Getting to know Germany Through its History

Our students have settled in very well in Germany, the country they will call home for the next 10 months. Our students are not only learning the German language in their summer language course, but their experience of living in a foreign country is becoming a deeper, lasting understanding through learning a bit about its history and culture.

Visiting historical sites can be a great way to learn and understand the culture and customs of the foreign country you are living in. Sheila Malina from International Relations batch 2015, (currently  doing her research semester in Germany) has shared some pictures regarding her visit to Konzentrationslager Buchenwald  (Buchenwald Concentration Camp), in Weimar, with her fellow students. Learning about the Holocaust in a history class in school is one thing, but actually seeing the place where it all happened is a great way to have a better and deeper understanding of the events that happened in the past.
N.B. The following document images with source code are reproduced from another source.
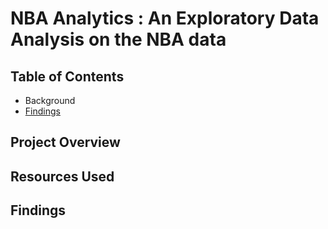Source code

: # NBA Analytics : An Exploratory Data Analysis on the NBA data

## Table of Contents
* Background
* [Findings](#findings)

## Project Overview

## Resources Used


## Findings
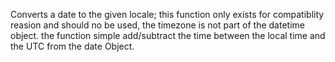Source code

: Converts a date to the given locale;
		this function only exists for compatiblity reasion and should no be used, the timezone is not part of the datetime object. the function simple add/subtract the time between the local time and the UTC from the date Object.
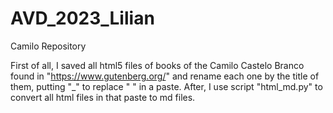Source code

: # AVD_2023_Lilian
Camilo Repository

First of all, I saved all html5 files of books of the Camilo Castelo Branco found in "https://www.gutenberg.org/"
and rename each one by the title of them, putting "_" to replace " " in a paste. 
After, I use script "html_md.py" to convert all html files in that paste to md files.

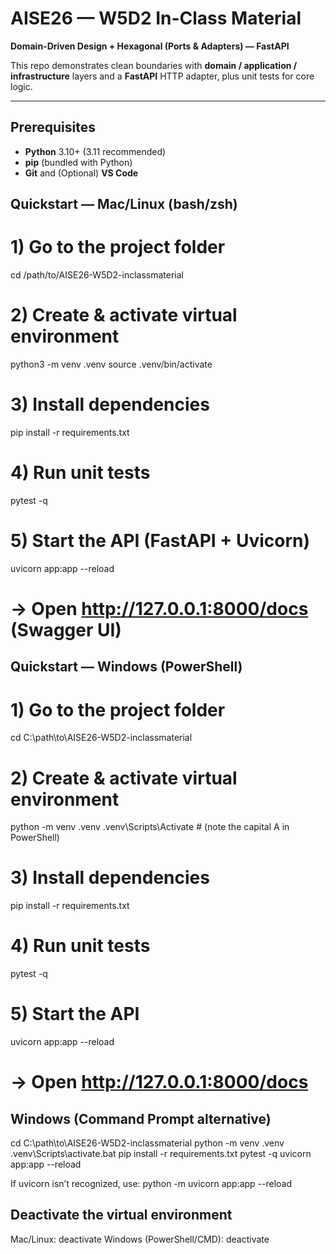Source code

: # AISE26 — W5D2 In-Class Material
**Domain-Driven Design + Hexagonal (Ports & Adapters) — FastAPI**

This repo demonstrates clean boundaries with **domain / application / infrastructure** layers and a **FastAPI** HTTP adapter, plus unit tests for core logic.

---

## Prerequisites
- **Python** 3.10+ (3.11 recommended)
- **pip** (bundled with Python)
- **Git** and (Optional) **VS Code**


## Quickstart — Mac/Linux (bash/zsh)

# 1) Go to the project folder
cd /path/to/AISE26-W5D2-inclassmaterial

# 2) Create & activate virtual environment
python3 -m venv .venv
source .venv/bin/activate

# 3) Install dependencies
pip install -r requirements.txt

# 4) Run unit tests
pytest -q

# 5) Start the API (FastAPI + Uvicorn)
uvicorn app:app --reload
# → Open http://127.0.0.1:8000/docs (Swagger UI)

## Quickstart — Windows (PowerShell)

# 1) Go to the project folder
cd C:\path\to\AISE26-W5D2-inclassmaterial

# 2) Create & activate virtual environment
python -m venv .venv
.venv\Scripts\Activate    # (note the capital A in PowerShell)

# 3) Install dependencies
pip install -r requirements.txt

# 4) Run unit tests
pytest -q

# 5) Start the API
uvicorn app:app --reload

# → Open http://127.0.0.1:8000/docs

## Windows (Command Prompt alternative)

cd C:\path\to\AISE26-W5D2-inclassmaterial
python -m venv .venv
.venv\Scripts\activate.bat
pip install -r requirements.txt
pytest -q
uvicorn app:app --reload

If uvicorn isn’t recognized, use:
python -m uvicorn app:app --reload

## Deactivate the virtual environment
Mac/Linux: deactivate
Windows (PowerShell/CMD): deactivate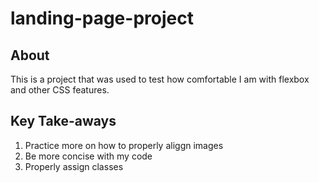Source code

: # landing-page-project
## About

This is a project that was used to test how comfortable I am with flexbox and other CSS features.

## Key Take-aways
1. Practice more on how to properly aliggn images
2. Be more concise with my code
3. Properly assign classes
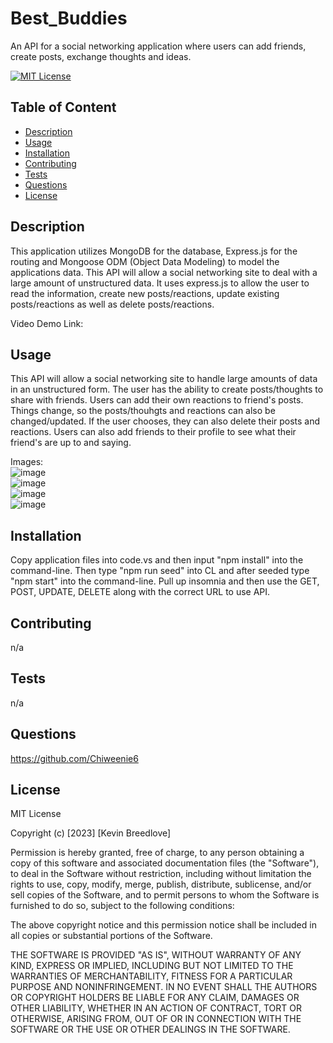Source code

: # Best_Buddies
An API for a  social networking application where users can add friends, create posts, exchange thoughts and ideas.

[![MIT License](https://img.shields.io/badge/License-MIT-blue)]((https://opensource.org/licenses/MIT))

## Table of Content
  - [Description](#Description)
  - [Usage](#Usage)
  - [Installation](#Installation)
  - [Contributing](#Contributing)
  - [Tests](#Tests)
  - [Questions](#Questions)
  - [License](#License)

## Description
  This application utilizes MongoDB for the database, Express.js for the routing and Mongoose ODM (Object Data Modeling) to model the applications data. This API will allow a social networking site to deal with a large amount of unstructured data. It uses express.js to allow the user to read the information, create new posts/reactions, update existing posts/reactions as well as delete posts/reactions. 
  
  Video Demo Link:   
  


## Usage  
  This API will allow a social networking site to handle large amounts of data in an unstructured form. The user has the ability to create posts/thoughts to share with friends. Users can add their own reactions to friend's posts. Things change, so the posts/thouhgts and reactions can also be changed/updated. If the user chooses, they can also delete their posts and reactions. Users can also add friends to their profile to see what their friend's are up to and saying.
  
  Images:  
  ![image](https://user-images.githubusercontent.com/113393706/228098574-32c16c49-a974-4a44-b1b4-ad5a00325d71.png)  
  ![image](https://user-images.githubusercontent.com/113393706/228098449-25086239-5cf1-437b-ae29-30698c4b721f.png)  
  ![image](https://user-images.githubusercontent.com/113393706/228098846-17f89ebf-a586-4316-9ff8-0187c9b7631b.png)  
  ![image](https://user-images.githubusercontent.com/113393706/228097456-8f410a89-2b22-4962-b9b9-72cd9f85b8b7.png)


## Installation
  Copy application files into code.vs and then input "npm install" into the command-line. Then type "npm run seed" into CL and after seeded type "npm start" into the command-line. Pull up insomnia and then use the GET, POST, UPDATE, DELETE along with the correct URL to use API.

## Contributing
  n/a

## Tests
  n/a

## Questions
  https://github.com/Chiweenie6  

## License
  MIT License

Copyright (c) [2023] [Kevin Breedlove]

Permission is hereby granted, free of charge, to any person obtaining a copy
of this software and associated documentation files (the "Software"), to deal
in the Software without restriction, including without limitation the rights
to use, copy, modify, merge, publish, distribute, sublicense, and/or sell
copies of the Software, and to permit persons to whom the Software is
furnished to do so, subject to the following conditions:

The above copyright notice and this permission notice shall be included in all
copies or substantial portions of the Software.

THE SOFTWARE IS PROVIDED "AS IS", WITHOUT WARRANTY OF ANY KIND, EXPRESS OR
IMPLIED, INCLUDING BUT NOT LIMITED TO THE WARRANTIES OF MERCHANTABILITY,
FITNESS FOR A PARTICULAR PURPOSE AND NONINFRINGEMENT. IN NO EVENT SHALL THE
AUTHORS OR COPYRIGHT HOLDERS BE LIABLE FOR ANY CLAIM, DAMAGES OR OTHER
LIABILITY, WHETHER IN AN ACTION OF CONTRACT, TORT OR OTHERWISE, ARISING FROM,
OUT OF OR IN CONNECTION WITH THE SOFTWARE OR THE USE OR OTHER DEALINGS IN THE
SOFTWARE.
Buchenwald concentration camp was a German Nazi concentration camp that was established on Ettersberg hill near Weimar, in July 1937. It was one of the first and the largest of the concentration camps on German soil. Prisoners from all over Europe and the Soviet Union— Jews, Poles and other Slavs, the mentally ill, those disabled from birth defects, religious and political prisoners, Roma and Sinti, Freemasons, Jehovah’s Witnesses (then called Bible Students), criminals, homosexuals, and prisoners of war all worked primarily as forced labor in local armaments factories.

One of the most important things is going to historical sites and hearing about the history, the language and the roots; because getting to know the country means you start to discover new things; you realize that there are so many things that might not have been mentioned in history books. We hope our students will have one of the best life experiences during their time in Germany and we hope they come back home with tons of knowledge, understanding, and maturity.